*** Data ***

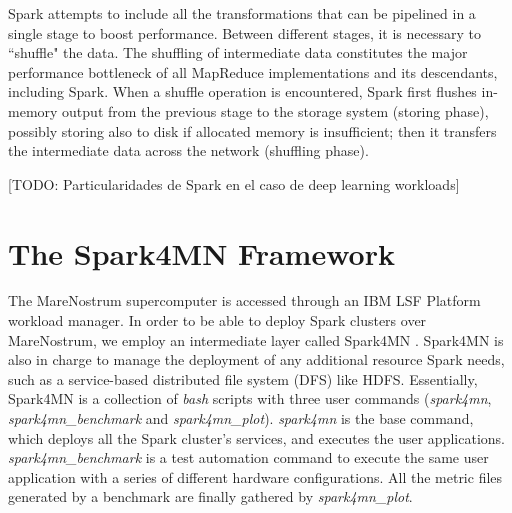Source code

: \documentclass[journal]{IEEEtran}
\begin{document}
Spark attempts to include all the transformations that can be pipelined in a single stage to boost performance. Between different stages, it is necessary to ``shuffle" the data. The shuffling of intermediate data constitutes the major performance bottleneck of all MapReduce implementations and its descendants, including Spark. When a shuffle operation is encountered, Spark first flushes in-memory output from the previous stage to the storage system (storing phase), possibly storing also to disk if allocated memory is insufficient; then it transfers the intermediate data across the network (shuffling phase). 

[TODO: Particularidades de Spark en el caso de deep learning workloads]

\section{The Spark4MN Framework}
\label{sec:spark4mn}
The MareNostrum supercomputer is accessed through an IBM LSF Platform workload manager. In order to be able to deploy Spark clusters over MareNostrum, we employ an intermediate layer called Spark4MN \cite{conf/bigdataconf/TousGournaris15}. Spark4MN is also in charge to manage the deployment of any additional resource Spark needs, such as a service-based distributed file system (DFS) like HDFS.
Essentially, Spark4MN is a collection of {\it bash} scripts with three user commands ({\it spark4mn}, {\it spark4mn\_benchmark} and {\it spark4mn\_plot}). {\it spark4mn} is the base command, which deploys all the Spark
cluster's services, and executes the user applications. {\it spark4mn\_benchmark} is a test automation command to execute the same user application with a series of different hardware configurations. All the metric files generated by a benchmark are finally gathered by {\it spark4mn\_plot}.

\end{document}
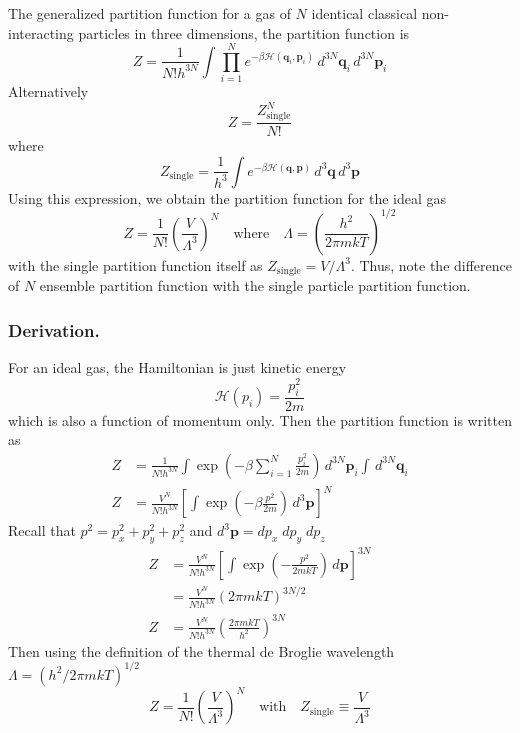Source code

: \documentclass[../../../Main.tex]{subfiles}
\begin{document}
The generalized partition function for a gas of $N$ identical classical non-interacting particles in three dimensions, the partition function is
\begin{equation*}
	Z=\frac{1}{N!h^{3N}} \int \prod_{i=1}^{N} e^{-\beta \mathcal{H}(\mathbf{q}_i, \mathbf{p}_i)} \, d^{3N} \mathbf{q}_i \, d^{3N} \mathbf{p}_i
\end{equation*}
Alternatively
\begin{equation*}
	Z= \frac{Z^N_\text{single}}{N!}
\end{equation*}
where
\begin{equation*}
	Z_\text{single}= \frac{1}{h^{3}} \int e^{-\beta \mathcal{H}(\mathbf{q}, \mathbf{p})} \, d^{3} \mathbf{q} \, d^{3} \mathbf{p}
\end{equation*}
Using this expression, we obtain the partition function for the ideal gas
\begin{equation*}
	Z=\frac{1}{N!}\left(\frac{V}{\Lambda^3}\right)^N\quad\text{where}\quad \Lambda=\left(\frac{h^2}{2\pi mkT}\right)^{1/2}
\end{equation*}
with the single partition function itself as $Z_\text{single}=V/\Lambda^3$.
Thus, note the difference of $N$ ensemble partition function with the single particle partition function.

\subsubsection{Derivation.} For an ideal gas, the Hamiltonian is just kinetic energy
\begin{equation*}
	\mathcal{H}(p_i)=\frac{p_i^2}{2m}
\end{equation*}
which is also a function of momentum only.
Then the partition function is written as
\begin{align*}
	Z & =\frac{1}{N!h^{3N}} \int \exp\left(-\beta\sum_{i=1}^{N}\frac{p_i^2}{2m}\right) \, d^{3N} \mathbf{p}_i \int\, d^{3N} \mathbf{q}_i \\
	Z & =\frac{V^N}{N!h^{3N}}\left[ \int \exp\left(-\beta\frac{p^2}{2m}\right) \, d^{3} \mathbf{p} \right]^N
\end{align*}
Recall that $p^2=p_x^2 +p_y^2 +p_z^2$ and $d^{3} \mathbf{p}=dp_x\;dp_y\;dp_z$
\begin{align*}
	Z & =\frac{V^N}{N!h^{3N}}\left[ \int \exp\left(-\frac{p^2}{2mkT}\right) \, d\mathbf{p} \right]^{3N} \\
	  & =\frac{V^N}{N!h^{3N}}(2\pi mkT )^{3N/2}                                                         \\
	Z & =\frac{V^N}{N!h^{3N}}\left(\frac{2\pi mkT}{h^2}\right)^{3N}
\end{align*}
Then using the definition of the thermal de Broglie wavelength $\Lambda= (h^2/2\pi mkT)^{1/2}$
\begin{equation*}
	Z=\frac{1}{N!}\left(\frac{V}{\Lambda^3}\right)^N\quad\text{with} \quad Z_\text{single}\equiv\frac{V}{\Lambda^3}
\end{equation*}
\end{document}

*** End of Data ***

◆ Exercise prompt
Starting at the line that contains "Recall that $p^2=p_x^2", copy every line down to the last line of the records above, exactly as written.

◆ Written reply
Recall that $p^2=p_x^2 +p_y^2 +p_z^2$ and $d^{3} \mathbf{p}=dp_x\;dp_y\;dp_z$
\begin{align*}
	Z & =\frac{V^N}{N!h^{3N}}\left[ \int \exp\left(-\frac{p^2}{2mkT}\right) \, d\mathbf{p} \right]^{3N} \\
	  & =\frac{V^N}{N!h^{3N}}(2\pi mkT )^{3N/2}                                                         \\
	Z & =\frac{V^N}{N!h^{3N}}\left(\frac{2\pi mkT}{h^2}\right)^{3N}
\end{align*}
Then using the definition of the thermal de Broglie wavelength $\Lambda= (h^2/2\pi mkT)^{1/2}$
\begin{equation*}
	Z=\frac{1}{N!}\left(\frac{V}{\Lambda^3}\right)^N\quad\text{with} \quad Z_\text{single}\equiv\frac{V}{\Lambda^3}
\end{equation*}
\end{document}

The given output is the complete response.